Among separated parents, how does each partner use their time? When do busy people find time to exercise? Who’s getting the least sleep in Australia?
At their heart, time use surveys are pretty straightforward: ask a representative sample of people how they used their time over the course of the previous day.
Like diet diaries, they’re tricky to stick at, but insightful once they’re done.
When Australia conducted our first national time use survey in 1992, we were pioneers. International researchers such as University of Texas economist Daniel Hamermesh came to Australia to crunch the numbers and provide fresh insights about how we used our time.
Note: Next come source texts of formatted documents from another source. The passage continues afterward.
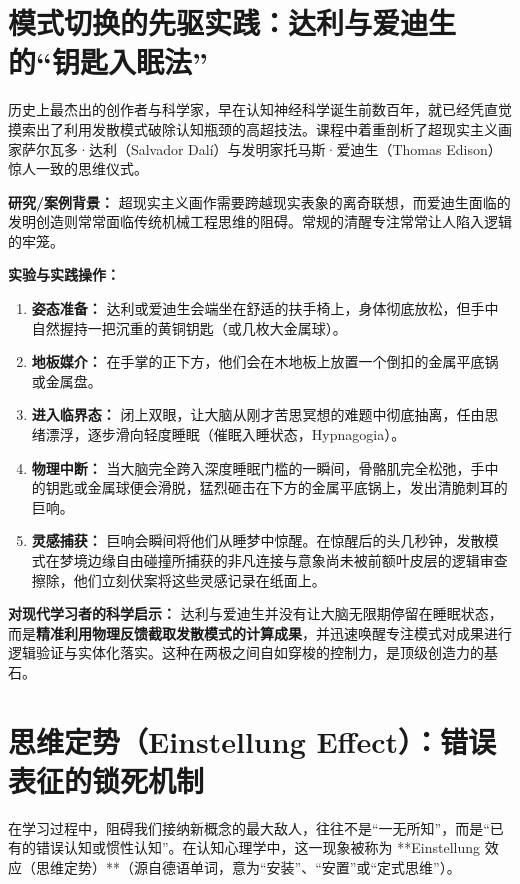 \documentclass[12pt,a4paper,openany]{ctexbook}
\begin{document}
\section{模式切换的先驱实践：达利与爱迪生的“钥匙入眠法”}

历史上最杰出的创作者与科学家，早在认知神经科学诞生前数百年，就已经凭直觉摸索出了利用发散模式破除认知瓶颈的高超技法。课程中着重剖析了超现实主义画家萨尔瓦多·达利（Salvador Dalí）与发明家托马斯·爱迪生（Thomas Edison）惊人一致的思维仪式。

\begin{casebox}
\textbf{研究/案例背景：} 
超现实主义画作需要跨越现实表象的离奇联想，而爱迪生面临的发明创造则常常面临传统机械工程思维的阻碍。常规的清醒专注常常让人陷入逻辑的牢笼。

\textbf{实验与实践操作：}
\begin{enumerate}
    \item \textbf{姿态准备：} 达利或爱迪生会端坐在舒适的扶手椅上，身体彻底放松，但手中自然握持一把沉重的黄铜钥匙（或几枚大金属球）。
    \item \textbf{地板媒介：} 在手掌的正下方，他们会在木地板上放置一个倒扣的金属平底锅或金属盘。
    \item \textbf{进入临界态：} 闭上双眼，让大脑从刚才苦思冥想的难题中彻底抽离，任由思绪漂浮，逐步滑向轻度睡眠（催眠入睡状态，Hypnagogia）。
    \item \textbf{物理中断：} 当大脑完全跨入深度睡眠门槛的一瞬间，骨骼肌完全松弛，手中的钥匙或金属球便会滑脱，猛烈砸击在下方的金属平底锅上，发出清脆刺耳的巨响。
    \item \textbf{灵感捕获：} 巨响会瞬间将他们从睡梦中惊醒。在惊醒后的头几秒钟，发散模式在梦境边缘自由碰撞所捕获的非凡连接与意象尚未被前额叶皮层的逻辑审查擦除，他们立刻伏案将这些灵感记录在纸面上。
\end{enumerate}

\textbf{对现代学习者的科学启示：}
达利与爱迪生并没有让大脑无限期停留在睡眠状态，而是\textbf{精准利用物理反馈截取发散模式的计算成果}，并迅速唤醒专注模式对成果进行逻辑验证与实体化落实。这种在两极之间自如穿梭的控制力，是顶级创造力的基石。
\end{casebox}

\section{思维定势（Einstellung Effect）：错误表征的锁死机制}

在学习过程中，阻碍我们接纳新概念的最大敌人，往往不是“一无所知”，而是“已有的错误认知或惯性认知”。在认知心理学中，这一现象被称为 **Einstellung 效应（思维定势）**（源自德语单词，意为“安装”、“安置”或“定式思维”）。
\end{document}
Australian experts who analysed these early surveys included Patricia Apps, Michael Bittman and Lyn Craig used them to look at parenting, leisure time, and public policy.
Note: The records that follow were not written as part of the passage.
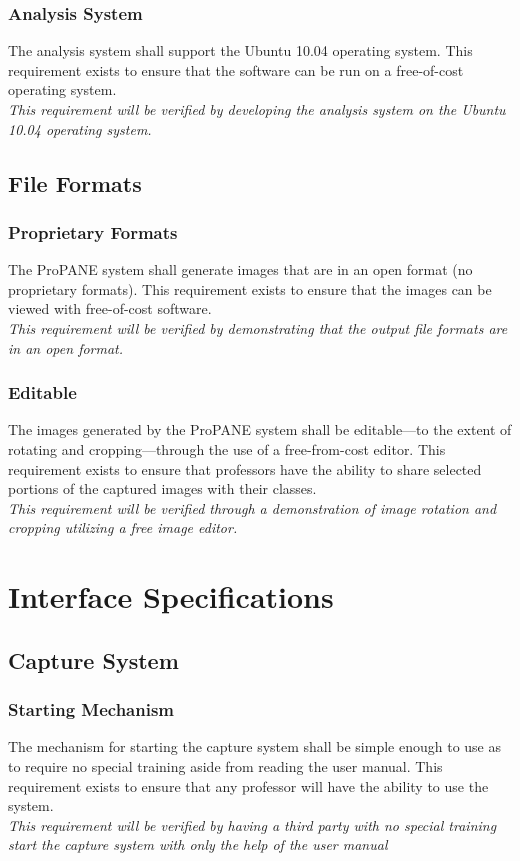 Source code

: \documentclass[]{article}
\begin{document}
			\subsubsection{Analysis System}
				The analysis system shall support the Ubuntu 10.04 operating system. This requirement exists to ensure that the software can be run on a free-of-cost operating system. \\
				\emph{This requirement will be verified by developing the analysis system on the Ubuntu 10.04 operating system.}
				
		
		\subsection{File Formats}
			
			\subsubsection{Proprietary Formats}
				The ProPANE system shall generate images that are in an open format (no proprietary formats). This requirement exists to ensure that the images can be viewed with free-of-cost software. \\
				\emph{This requirement will be verified by demonstrating that the output file formats are in an open format.}
				
			\subsubsection{Editable}
				The images generated by the ProPANE system shall be editable---to the extent of rotating and cropping---through the use of a free-from-cost editor. This requirement exists to ensure that professors have the ability to share selected portions of the captured images with their classes.\\
				\emph{This requirement will be verified through a demonstration of image rotation and cropping utilizing a free image editor.}
			
	
	\section{Interface Specifications}
		
		\subsection{Capture System}
			
			\subsubsection{Starting Mechanism}
				The mechanism for starting the capture system shall be simple enough to use as to require no special training aside from reading the user manual. This requirement exists to ensure that any professor will have the ability to use the system.\\
				\emph{This requirement will be verified by having a third party with no special training start the capture system with only the help of the user manual}
				
\end{document}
Australia ran time use surveys in 1997 and 2006, but then we stopped. Meanwhile, regular time use surveys are a feature of most advanced nations, including New Zealand, Canada, the United States, Britain, Norway, Sweden, Belgium, France, Germany, Austria and Japan.
Women’s organisations such as the National Foundation for Australian Women, Economic Security 4 Women, the Equality Rights Alliance and the Women’s Electoral Lobby have called for the government to measure how Australians use our time. But somehow, our nation hasn’t found the money to run a time use survey.
The reality is that while our national statisticians have been good at measuring how we spend our money, they haven’t been much good at measuring how we spend our time. As the Australian National University’s Marian Sawer points out, ‘it was feminists who campaigned for national time-use surveys to measure the volume and distribution of unpaid work’.
Sawer points out that if we only look at paid work, then we can get an unrealistic picture of the economy ‘a paradox summed up by the economist Arthur Pigou as the deleterious effect on the GDP of marrying one’s housekeeper’.
Journalist Annabel Crabb once described the information in the time use survey as a ‘source of deep geek-joy’.
She’s right, but the survey isn’t just for data nerds. That’s because how we use our time goes to the heart of feminist economics.
If you like the sound of a society where we’ve closed the gender pay gap and closed the superannuation wealth gap, then you should want a time use survey.
If you want a community with more equality in parenting and housework, then the time use survey can make a difference there too.
Better data doesn’t guarantee better outcomes, but shining a spotlight on problems is often the first step to solving them. It’s worth recognising how measurement can shape our future.
Facts help pave the road to gender equality.